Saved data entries
──────
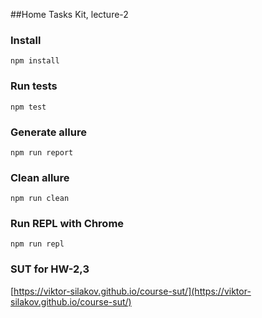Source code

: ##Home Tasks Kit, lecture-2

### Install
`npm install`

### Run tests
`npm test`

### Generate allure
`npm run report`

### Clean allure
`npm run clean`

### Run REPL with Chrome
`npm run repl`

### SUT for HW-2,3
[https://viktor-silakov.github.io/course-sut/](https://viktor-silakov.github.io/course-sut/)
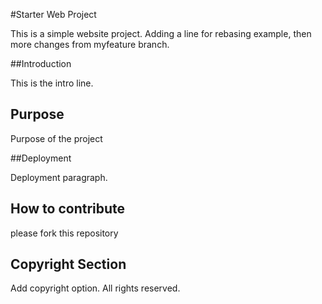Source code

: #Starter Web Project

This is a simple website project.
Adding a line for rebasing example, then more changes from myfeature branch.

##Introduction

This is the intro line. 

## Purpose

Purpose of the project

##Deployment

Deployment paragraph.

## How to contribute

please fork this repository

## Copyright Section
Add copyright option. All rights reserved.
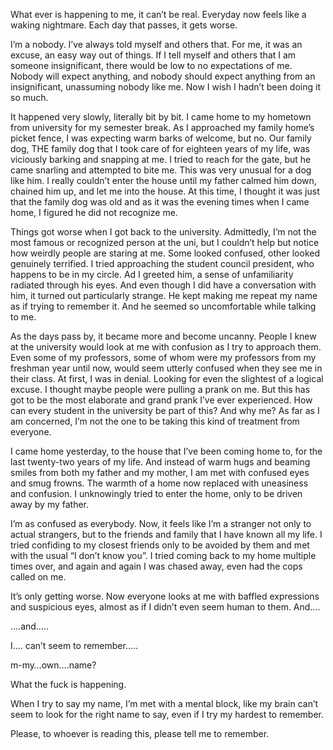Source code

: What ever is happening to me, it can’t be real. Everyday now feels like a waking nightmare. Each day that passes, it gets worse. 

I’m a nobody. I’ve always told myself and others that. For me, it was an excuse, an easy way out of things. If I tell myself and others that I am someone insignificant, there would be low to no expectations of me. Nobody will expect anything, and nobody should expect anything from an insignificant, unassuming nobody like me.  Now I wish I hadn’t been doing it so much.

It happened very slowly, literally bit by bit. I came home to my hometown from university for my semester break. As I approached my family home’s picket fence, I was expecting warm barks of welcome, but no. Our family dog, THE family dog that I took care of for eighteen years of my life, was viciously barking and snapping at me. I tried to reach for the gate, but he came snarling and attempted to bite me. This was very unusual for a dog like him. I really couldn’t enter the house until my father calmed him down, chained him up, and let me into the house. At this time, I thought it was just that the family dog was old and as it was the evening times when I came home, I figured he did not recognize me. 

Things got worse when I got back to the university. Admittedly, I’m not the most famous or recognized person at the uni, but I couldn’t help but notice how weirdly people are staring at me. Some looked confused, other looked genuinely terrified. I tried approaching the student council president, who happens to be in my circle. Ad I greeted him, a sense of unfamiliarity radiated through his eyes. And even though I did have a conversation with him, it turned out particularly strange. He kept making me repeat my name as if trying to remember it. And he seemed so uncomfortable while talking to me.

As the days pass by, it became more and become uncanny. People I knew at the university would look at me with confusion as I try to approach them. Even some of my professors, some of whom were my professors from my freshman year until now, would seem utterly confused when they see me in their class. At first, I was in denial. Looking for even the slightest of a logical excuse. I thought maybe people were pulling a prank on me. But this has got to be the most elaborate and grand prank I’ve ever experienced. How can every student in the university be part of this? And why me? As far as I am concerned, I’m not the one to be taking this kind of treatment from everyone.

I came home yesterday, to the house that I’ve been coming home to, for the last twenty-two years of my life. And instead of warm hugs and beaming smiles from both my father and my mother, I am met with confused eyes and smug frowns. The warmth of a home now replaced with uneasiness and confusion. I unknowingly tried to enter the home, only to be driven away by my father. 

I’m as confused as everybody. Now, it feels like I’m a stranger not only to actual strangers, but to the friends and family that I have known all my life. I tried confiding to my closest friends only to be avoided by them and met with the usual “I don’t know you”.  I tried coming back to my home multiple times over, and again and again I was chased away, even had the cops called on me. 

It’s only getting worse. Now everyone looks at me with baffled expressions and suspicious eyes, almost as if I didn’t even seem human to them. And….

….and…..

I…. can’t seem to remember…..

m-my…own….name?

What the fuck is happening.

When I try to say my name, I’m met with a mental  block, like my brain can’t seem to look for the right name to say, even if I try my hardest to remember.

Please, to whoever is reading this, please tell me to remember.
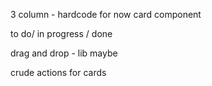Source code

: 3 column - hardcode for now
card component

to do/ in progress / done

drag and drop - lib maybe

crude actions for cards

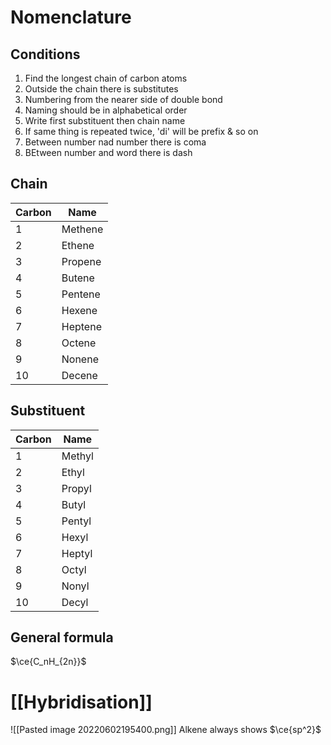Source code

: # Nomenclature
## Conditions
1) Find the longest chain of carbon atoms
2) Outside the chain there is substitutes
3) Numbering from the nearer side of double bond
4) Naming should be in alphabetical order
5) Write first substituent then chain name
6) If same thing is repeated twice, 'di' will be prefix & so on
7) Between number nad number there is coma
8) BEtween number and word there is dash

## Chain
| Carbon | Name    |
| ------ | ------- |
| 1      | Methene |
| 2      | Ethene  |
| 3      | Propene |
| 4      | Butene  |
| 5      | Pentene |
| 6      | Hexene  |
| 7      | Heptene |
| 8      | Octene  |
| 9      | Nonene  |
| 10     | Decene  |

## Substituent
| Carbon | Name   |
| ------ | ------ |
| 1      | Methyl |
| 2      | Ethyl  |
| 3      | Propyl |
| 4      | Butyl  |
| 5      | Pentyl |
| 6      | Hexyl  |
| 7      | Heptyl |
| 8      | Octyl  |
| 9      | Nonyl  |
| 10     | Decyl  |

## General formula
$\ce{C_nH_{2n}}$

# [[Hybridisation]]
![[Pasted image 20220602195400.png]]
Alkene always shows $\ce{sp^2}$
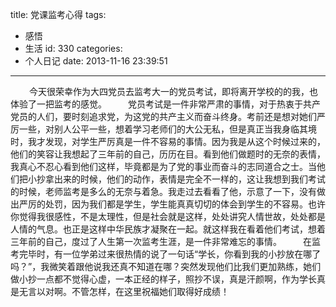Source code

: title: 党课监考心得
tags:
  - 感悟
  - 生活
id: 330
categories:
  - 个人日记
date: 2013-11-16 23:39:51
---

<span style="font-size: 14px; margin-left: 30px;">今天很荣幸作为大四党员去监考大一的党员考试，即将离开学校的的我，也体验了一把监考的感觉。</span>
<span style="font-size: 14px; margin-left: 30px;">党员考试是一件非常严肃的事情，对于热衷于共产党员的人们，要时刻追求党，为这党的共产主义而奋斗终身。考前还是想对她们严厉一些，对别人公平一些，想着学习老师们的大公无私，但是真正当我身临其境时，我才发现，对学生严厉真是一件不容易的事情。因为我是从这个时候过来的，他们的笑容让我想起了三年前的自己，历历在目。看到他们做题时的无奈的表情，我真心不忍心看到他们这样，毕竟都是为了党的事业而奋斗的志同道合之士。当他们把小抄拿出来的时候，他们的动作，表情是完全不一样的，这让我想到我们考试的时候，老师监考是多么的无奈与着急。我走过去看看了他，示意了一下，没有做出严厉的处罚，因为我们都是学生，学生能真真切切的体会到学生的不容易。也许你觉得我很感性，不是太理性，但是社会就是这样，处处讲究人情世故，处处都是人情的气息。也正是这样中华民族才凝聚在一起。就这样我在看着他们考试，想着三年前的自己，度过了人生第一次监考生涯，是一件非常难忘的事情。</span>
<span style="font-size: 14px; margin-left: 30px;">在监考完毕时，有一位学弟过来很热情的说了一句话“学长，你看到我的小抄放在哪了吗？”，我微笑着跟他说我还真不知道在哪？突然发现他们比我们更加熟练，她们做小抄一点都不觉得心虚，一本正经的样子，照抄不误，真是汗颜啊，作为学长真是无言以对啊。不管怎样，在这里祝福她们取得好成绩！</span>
──────
**PROBLEM STATEMENT**
Which lines hold the word "enter"? Copy each of them from the records.

**ANSWER BOX**
It happened very slowly, literally bit by bit. I came home to my hometown from university for my semester break. As I approached my family home’s picket fence, I was expecting warm barks of welcome, but no. Our family dog, THE family dog that I took care of for eighteen years of my life, was viciously barking and snapping at me. I tried to reach for the gate, but he came snarling and attempted to bite me. This was very unusual for a dog like him. I really couldn’t enter the house until my father calmed him down, chained him up, and let me into the house. At this time, I thought it was just that the family dog was old and as it was the evening times when I came home, I figured he did not recognize me. 
I came home yesterday, to the house that I’ve been coming home to, for the last twenty-two years of my life. And instead of warm hugs and beaming smiles from both my father and my mother, I am met with confused eyes and smug frowns. The warmth of a home now replaced with uneasiness and confusion. I unknowingly tried to enter the home, only to be driven away by my father. 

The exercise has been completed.